Every financial year begins with a familiar corporate ritual. With filled-up conference finance teams open spreadsheets that look suspiciously like airport runways. Department heads arrive armed with ambition and slightly inflated budget expectations.

Words like cost optimisation and strategic investments can be heard fired across the room. And the CISO quietly wonders how cybersecurity is still considered optional until a breach happens. However, FY 2026–27 comes with a new guest at the budget table, i.e., the Digital Personal Data Protection (DPDP) Act.

Unlike other compliance mandates that sit politely in legal folders, DPDP has a habit of touching everything: technology infrastructure, HR processes, marketing workflows, vendor relationships, and even customer experience design.

This implies that budgeting for DPDP is no longer about setting aside a token compliance fund. It’s about building a data-first operational strategy. The companies that plan their DPDP budgets wisely won’t just avoid penalties, they’ll build smarter, safer, and more trusted digital businesses.

Let’s unpack what that budget should realistically include.

Why DPDP Implementation Budget Planning Is No Longer Optional

For years, many organisations treated privacy compliance like a fire extinguisher.

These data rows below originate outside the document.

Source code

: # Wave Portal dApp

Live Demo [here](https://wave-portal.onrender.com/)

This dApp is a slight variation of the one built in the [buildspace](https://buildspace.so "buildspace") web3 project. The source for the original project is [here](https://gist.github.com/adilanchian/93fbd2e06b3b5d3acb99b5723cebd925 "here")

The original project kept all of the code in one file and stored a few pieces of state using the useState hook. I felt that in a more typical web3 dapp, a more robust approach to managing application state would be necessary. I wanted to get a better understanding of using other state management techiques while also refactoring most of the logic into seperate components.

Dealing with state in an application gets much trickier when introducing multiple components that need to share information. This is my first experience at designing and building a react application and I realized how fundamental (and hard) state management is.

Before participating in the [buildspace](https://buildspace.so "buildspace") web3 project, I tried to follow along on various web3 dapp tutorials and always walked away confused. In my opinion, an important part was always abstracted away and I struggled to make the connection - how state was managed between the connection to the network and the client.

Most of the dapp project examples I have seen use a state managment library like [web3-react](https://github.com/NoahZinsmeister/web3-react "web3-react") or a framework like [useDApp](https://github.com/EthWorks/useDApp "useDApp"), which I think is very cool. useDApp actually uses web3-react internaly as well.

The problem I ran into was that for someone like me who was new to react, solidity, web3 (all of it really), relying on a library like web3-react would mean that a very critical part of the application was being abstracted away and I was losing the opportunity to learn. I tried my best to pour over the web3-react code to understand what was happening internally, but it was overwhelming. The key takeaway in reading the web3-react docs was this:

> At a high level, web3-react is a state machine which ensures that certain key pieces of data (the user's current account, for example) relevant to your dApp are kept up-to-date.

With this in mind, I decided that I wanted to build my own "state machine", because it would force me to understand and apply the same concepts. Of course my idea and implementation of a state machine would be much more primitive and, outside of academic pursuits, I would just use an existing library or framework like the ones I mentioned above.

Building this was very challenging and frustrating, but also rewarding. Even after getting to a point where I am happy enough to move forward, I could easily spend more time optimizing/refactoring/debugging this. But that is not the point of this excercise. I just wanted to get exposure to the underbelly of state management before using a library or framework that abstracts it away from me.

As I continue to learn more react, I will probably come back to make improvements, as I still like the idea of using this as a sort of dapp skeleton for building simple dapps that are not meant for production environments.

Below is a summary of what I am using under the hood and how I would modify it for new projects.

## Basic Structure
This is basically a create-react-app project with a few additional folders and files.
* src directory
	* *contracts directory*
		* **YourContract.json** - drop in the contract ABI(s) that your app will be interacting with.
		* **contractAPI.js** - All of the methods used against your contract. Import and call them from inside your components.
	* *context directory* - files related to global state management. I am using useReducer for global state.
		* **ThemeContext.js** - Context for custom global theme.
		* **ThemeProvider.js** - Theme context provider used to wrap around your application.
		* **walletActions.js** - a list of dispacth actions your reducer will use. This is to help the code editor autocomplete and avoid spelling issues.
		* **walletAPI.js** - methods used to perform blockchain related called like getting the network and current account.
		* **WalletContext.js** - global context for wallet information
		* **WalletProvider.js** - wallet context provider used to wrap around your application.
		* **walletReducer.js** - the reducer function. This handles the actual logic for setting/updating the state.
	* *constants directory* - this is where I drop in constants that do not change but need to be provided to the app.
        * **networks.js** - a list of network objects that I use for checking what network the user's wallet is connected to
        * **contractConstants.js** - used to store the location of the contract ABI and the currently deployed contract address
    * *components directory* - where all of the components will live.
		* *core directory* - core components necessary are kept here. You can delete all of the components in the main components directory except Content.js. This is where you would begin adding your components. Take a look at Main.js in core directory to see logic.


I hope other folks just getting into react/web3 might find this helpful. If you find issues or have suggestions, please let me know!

Necessary but rarely used. Mostly ignored until something catches fire. However, the DPDP Act changes the equation in three ways:

  1. Strict accountability for data fiduciaries
  2. Clear rights for data principals
  3. Heavy penalties for violations

In simple terms, if your organisation collects or processes personal data, and most modern companies do, compliance becomes a business cost that must be planned.

But here’s the catch. DPDP compliance isn’t a single purchase. You can’t just buy one software product and declare victory. It requires a multi-layered investment across governance, technology, security, and training.

Let’s walk through what companies must realistically allocate in FY 2026–27.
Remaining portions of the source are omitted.